Barnum's American Museum was a dime museum located at the corner of Broadway, Park Row, and Ann Street in what is now the Financial District of Manhattan, New York City, from 1841 to 1865. The museum was owned by famous showman P. T. Barnum, who purchased Scudder's American Museum in 1841. The museum offered both strange and educational attractions and performances.

==History==
In 1841, Barnum acquired the building and natural history collection of Scudder's American Museum for less than half of its appraised value with the financial support of Francis Olmsted, by quickly purchasing it the day after the soon to be buyers, the Peale Museum Company, failed to make their payment. He converted the five-story exterior into an advertisement lit with limelight. The museum opened on January 1, 1842.

Its attractions made it a combination zoo, museum, lecture hall, wax museum, theater and freak show, in what was, at the same time, a central site in the development of American popular culture. Barnum filled the American Museum with dioramas, panoramas, "cosmoramas", scientific instruments, modern appliances, a flea circus, a loom powered by a dog, the trunk of a tree under which Jesus' disciples supposedly sat, an oyster bar, a rifle range, waxworks, glass blowers, taxidermists, phrenologists, pretty baby contests, Ned the learned seal, the Fiji Mermaid (a piece of Japanese taxidermy art depicting a monkey with a fish's tail), "midgets", Chang and Eng the Siamese conjoined twins, a menagerie of exotic animals that included beluga whales in an aquarium, giants, Native Americans who performed mocking songs and dances, Grizzly Adams's trained bears and performances ranging from magicians, ventriloquists and blackface minstrels to adaptations of biblical tales and Uncle Tom's Cabin.

At its peak, the museum was open fifteen hours a day and had as many as 15,000 visitors a day. Some 38 million customers paid the 25 cents admission to visit the museum between 1841 and 1865. The total population of the United States in 1860 was under 32 million.

In November 1864, the Confederate Army of Manhattan had planned an attack on New York by setting fires to hotels, during which the museum was ignited in the crossfire. The fire was quickly discovered and put out, and the destruction was minimal. But on July 13, 1865, the American Museum burned to the ground in one of the most spectacular fires New York has ever seen. Animals at the museum were seen jumping from the burning building, only to be shot by police. Many of the animals unable to escape the blaze burned to death in their enclosures, including the two beluga whales who burned to death after the glass panes of their tank were broken in an attempt to quell the fire.

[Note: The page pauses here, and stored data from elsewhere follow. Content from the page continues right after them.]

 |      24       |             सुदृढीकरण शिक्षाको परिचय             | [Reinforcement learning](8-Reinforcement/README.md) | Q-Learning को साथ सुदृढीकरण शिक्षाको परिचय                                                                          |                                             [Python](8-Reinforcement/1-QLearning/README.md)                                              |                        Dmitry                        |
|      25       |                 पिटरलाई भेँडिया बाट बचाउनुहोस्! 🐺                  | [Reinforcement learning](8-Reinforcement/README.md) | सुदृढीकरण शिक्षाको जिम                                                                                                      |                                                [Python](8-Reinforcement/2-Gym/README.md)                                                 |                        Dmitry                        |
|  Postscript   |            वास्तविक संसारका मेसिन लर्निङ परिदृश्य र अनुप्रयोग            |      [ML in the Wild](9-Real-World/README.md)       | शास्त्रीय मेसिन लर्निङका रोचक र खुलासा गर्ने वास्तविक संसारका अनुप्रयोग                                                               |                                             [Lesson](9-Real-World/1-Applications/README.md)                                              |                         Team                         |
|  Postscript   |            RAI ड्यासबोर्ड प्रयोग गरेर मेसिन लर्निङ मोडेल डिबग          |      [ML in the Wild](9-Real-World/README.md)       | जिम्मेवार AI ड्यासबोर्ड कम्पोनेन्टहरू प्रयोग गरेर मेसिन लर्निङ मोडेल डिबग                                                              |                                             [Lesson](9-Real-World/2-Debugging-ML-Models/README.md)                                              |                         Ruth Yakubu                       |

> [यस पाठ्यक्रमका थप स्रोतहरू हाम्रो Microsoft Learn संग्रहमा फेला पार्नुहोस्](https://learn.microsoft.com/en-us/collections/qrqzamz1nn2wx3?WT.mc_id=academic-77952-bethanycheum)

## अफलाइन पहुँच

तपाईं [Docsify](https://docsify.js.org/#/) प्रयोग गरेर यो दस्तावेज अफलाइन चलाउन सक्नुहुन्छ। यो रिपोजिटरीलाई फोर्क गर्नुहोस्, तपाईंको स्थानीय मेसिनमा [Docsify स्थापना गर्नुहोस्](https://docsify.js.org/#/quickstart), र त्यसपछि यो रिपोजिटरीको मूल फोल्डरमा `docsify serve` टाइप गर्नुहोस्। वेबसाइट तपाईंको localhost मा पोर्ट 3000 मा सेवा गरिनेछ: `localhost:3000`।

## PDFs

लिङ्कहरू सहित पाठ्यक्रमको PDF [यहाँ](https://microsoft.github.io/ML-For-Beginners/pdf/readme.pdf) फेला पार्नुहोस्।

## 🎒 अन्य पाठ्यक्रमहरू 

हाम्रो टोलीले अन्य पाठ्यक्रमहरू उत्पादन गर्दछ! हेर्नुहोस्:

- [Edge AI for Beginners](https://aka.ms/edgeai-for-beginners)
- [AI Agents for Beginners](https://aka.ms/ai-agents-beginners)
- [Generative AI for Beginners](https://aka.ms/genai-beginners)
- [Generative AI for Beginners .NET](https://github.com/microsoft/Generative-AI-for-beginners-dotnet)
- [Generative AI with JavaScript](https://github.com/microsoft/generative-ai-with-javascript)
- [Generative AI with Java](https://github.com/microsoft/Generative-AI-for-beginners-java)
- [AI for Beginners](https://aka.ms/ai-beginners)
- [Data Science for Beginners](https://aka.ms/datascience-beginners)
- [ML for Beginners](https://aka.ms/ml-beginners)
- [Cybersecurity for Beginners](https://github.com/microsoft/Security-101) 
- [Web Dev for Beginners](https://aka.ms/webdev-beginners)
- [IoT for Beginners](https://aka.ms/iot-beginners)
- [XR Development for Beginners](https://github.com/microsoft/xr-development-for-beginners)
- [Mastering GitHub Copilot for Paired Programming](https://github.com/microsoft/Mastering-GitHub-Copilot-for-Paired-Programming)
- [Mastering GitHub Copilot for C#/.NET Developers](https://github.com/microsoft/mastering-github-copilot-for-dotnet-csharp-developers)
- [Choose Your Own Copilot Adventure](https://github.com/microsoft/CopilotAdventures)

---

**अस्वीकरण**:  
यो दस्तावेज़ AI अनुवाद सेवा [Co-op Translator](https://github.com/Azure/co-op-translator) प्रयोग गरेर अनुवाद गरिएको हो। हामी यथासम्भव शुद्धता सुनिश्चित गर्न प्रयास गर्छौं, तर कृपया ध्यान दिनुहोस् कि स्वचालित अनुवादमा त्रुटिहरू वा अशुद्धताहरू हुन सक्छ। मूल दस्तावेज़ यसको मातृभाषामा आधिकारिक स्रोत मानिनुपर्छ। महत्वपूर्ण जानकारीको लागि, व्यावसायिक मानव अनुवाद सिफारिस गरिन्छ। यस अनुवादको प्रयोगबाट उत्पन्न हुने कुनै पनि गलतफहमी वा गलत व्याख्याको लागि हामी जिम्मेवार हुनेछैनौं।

It was allegedly during this fire that a fireman by the name of Johnny Denham killed an escaped tiger with his ax before rushing into the burning building and carrying out a 400-pound woman on his shoulders. Barnum's New Museum opened September 6, 1865, at 539-41 Broadway, between Spring and Prince Streets, but that also burned down, on March 3, 1868. It was after this that Barnum moved on to politics and the circus industry. Barnum's American Museum was one of the most popular attractions of its time.

The site at Ann Street was then used for a new building for the New York Herald newspaper.

In July 2000, a virtual museum version opened on the Internet, supported by a grant from the National Endowment for the Humanities. It was hosted by CUNY and maintained through 2015.

== Advertisement ==
One of the biggest attractions and advantages to the success of the American Museum was Barnum's advertising strategy. Barnum's self-professed goal was "to make the Museum the town wonder and talk of the town." To do this he was "not above exploiting his patrons' ignorance and credulity from time to time," as seen in some of his most well-known schemes: the Fiji mermaid, the Little Woolly horse, and the 'to the egress' signs.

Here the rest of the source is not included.